The Wrong Target
The comma video compression challenge looked like a video codec contest.
The scoring rule made it something stranger.
A submission inflates an archive back into video frames. The score is bitrate plus distortion. In this challenge, distortion means model-output drift.
The frames go through two frozen neural networks, PoseNet and SegNet. The score compares their outputs to the outputs on the original video.
The target became evaluator fidelity.
That was the first trap. If you try to make the video look good, you can spend bytes on things the evaluator ignores.
Autoresearch
This took more than one clever idea. I ran an autoresearch loop.
The loop was boring on purpose:
form a hypothesis
build the smallest test
run the official metric
write down what happened
kill it or keep going
This produced a lot of failures:
- latent side channels
- renderer changes
- postprocess controls
- learned representations
- low-resolution video paths
- mask perturbations
Some of these looked good on eight samples and then fell apart on the full 600.
The useful artifact was the negative cache: a list of dead ends with enough numbers attached that we could stop revisiting them.
That mattered because the benchmark had traps.
A candidate could look plausible and score badly. A tweak could improve PoseNet and hurt SegNet. A method could pass a small subset and regress on the full evaluator. A few extra kilobytes could erase a real gain.
Only the final score counted.
Where Are the Bytes Going?
After enough failed branches, the search stopped asking:
How do we make the generated video better?
It started asking:
Where are the bytes going?
The best baseline we had already stored a semantic mask, a small pose stream, and a tiny neural renderer. At inflate time, the renderer generated frame pairs from those side channels.

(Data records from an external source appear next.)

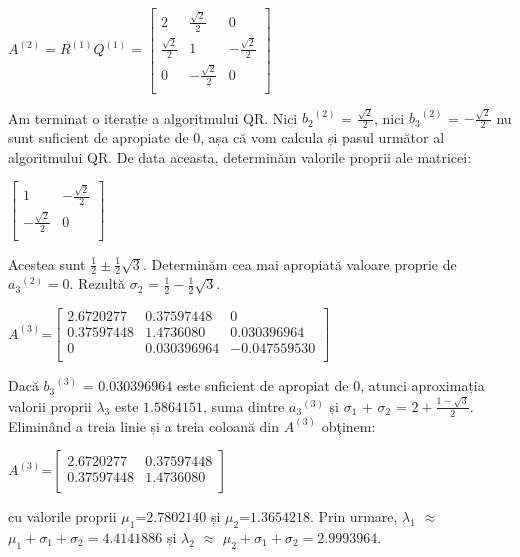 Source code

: \documentclass{exam}
\begin{document}
${A}^{(2)} = R^{(1)}Q^{(1)} = \begin{bmatrix}
		2                  & \frac{\sqrt{2}}{2}  & 0                   \\
		\frac{\sqrt{2}}{2} & 1                   & -\frac{\sqrt{2}}{2} \\
		0                  & -\frac{\sqrt{2}}{2} & 0                   \\
	\end{bmatrix}$

Am terminat o iterație a algoritmului QR. Nici ${b_{2}}^{(2)}$ = $\frac{\sqrt{2}}{2}$, nici ${b_{3}}^{(2)}$ = $-\frac{\sqrt{2}}{2}$ nu sunt suficient de apropiate de $0$, așa că vom calcula și pasul următor al algoritmului QR. De data aceasta, determinăm valorile proprii ale matricei:

$\begin{bmatrix}
		1                   & -\frac{\sqrt{2}}{2} \\
		-\frac{\sqrt{2}}{2} & 0                   \\
	\end{bmatrix}$

Acestea sunt $\frac{1}{2} \pm \frac{1}{2}\sqrt{3}.$ Determinăm cea mai apropiată valoare proprie de ${a_{3}}^{(2)}=0$. Rezultă $\sigma_{2}$ = $\frac{1}{2} - \frac{1}{2}\sqrt{3}$.

$A^{(3)}$=$\begin{bmatrix}
		2.6720277  & 0.37597448  & 0            \\
		0.37597448 & 1.4736080   & 0.030396964  \\
		0          & 0.030396964 & -0.047559530 \\
	\end{bmatrix}$

Dacă ${b_{3}}^{(3)}$ = $0.030396964$ este suficient de apropiat de $0$, atunci aproximația valorii proprii $\lambda_{3}$ este $1.5864151$, suma dintre ${a_{3}}^{(3)}$ și $\sigma_{1}$ + $\sigma_{2}$ = $2 + \frac{1-\sqrt{3}}{2}$.
Eliminând a treia linie și a treia coloană din $A^{(3)}$ obţinem:

$A^{(3)}$=$\begin{bmatrix}
		2.6720277  & 0.37597448 \\
		0.37597448 & 1.4736080  \\
	\end{bmatrix}$

\noindent cu valorile proprii $\mu_{1}$=$2.7802140$ și $\mu_{2}$=$1.3654218$. Prin urmare, $\lambda_{1}$ $\approx$
$\mu_{1}+\sigma_{1}+\sigma_{2} =4.4141886$ și $\lambda_{2}$ $\approx$ $\mu_{2}+\sigma_{1}+\sigma_{2} = 2.9993964$.
\end{document}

That was the right shape for this metric. PoseNet and SegNet cared about pose, segmentation, and enough surrounding texture to keep their outputs stable.
The semantic mask still lived inside an AV1 grayscale video.
That was practical, and still the wrong abstraction.
The Mask Tensor
The inflater needed exact class IDs:
- five classes
- 600 frames
- one class ID per pixel
Five classes over 600 frames is a tensor.
So the branch that mattered was a custom mask codec.
We encoded the rounded semantic mask directly with a range coder. Each pixel was predicted from nearby pixels and the previous frame. The renderer got the same class tensor as before. The archive stopped paying for a video codec's version of it.

A single frame through the submission path: original frame, decoded mask tensor, inflated output.
This is what the result looked like. Original on the left. Inflated submission on the right.
The generated video preserves the signals the metric reads.
What Shipped
The rest was byte work.
We split the model payload into streams that compressed better. We quantized the pose side channel. We added a tiny per-pair router for deterministic postprocess tweaks. Then we packed everything into one archive member.
The final archive member broke down like this:
- range-coded mask: 159,011 bytes
- split renderer payload: 55,725 bytes
- quantized pose stream: 899 bytes
- router actions: 225 bytes
- zip overhead: 100 bytes
Inflation skips the original video and the evaluator networks. It decodes the archive, rebuilds the mask and generator, renders frames, and writes raw video.
The final submission, qzs3 range mask, was 215,960 bytes and got a visible score of 0.28.
I think of it as a small generator built for two neural networks.
The agent helped because it kept doing the boring part: try something, measure it, write it down, keep going.
My job was to keep asking whether the search was pointed at the real bottleneck.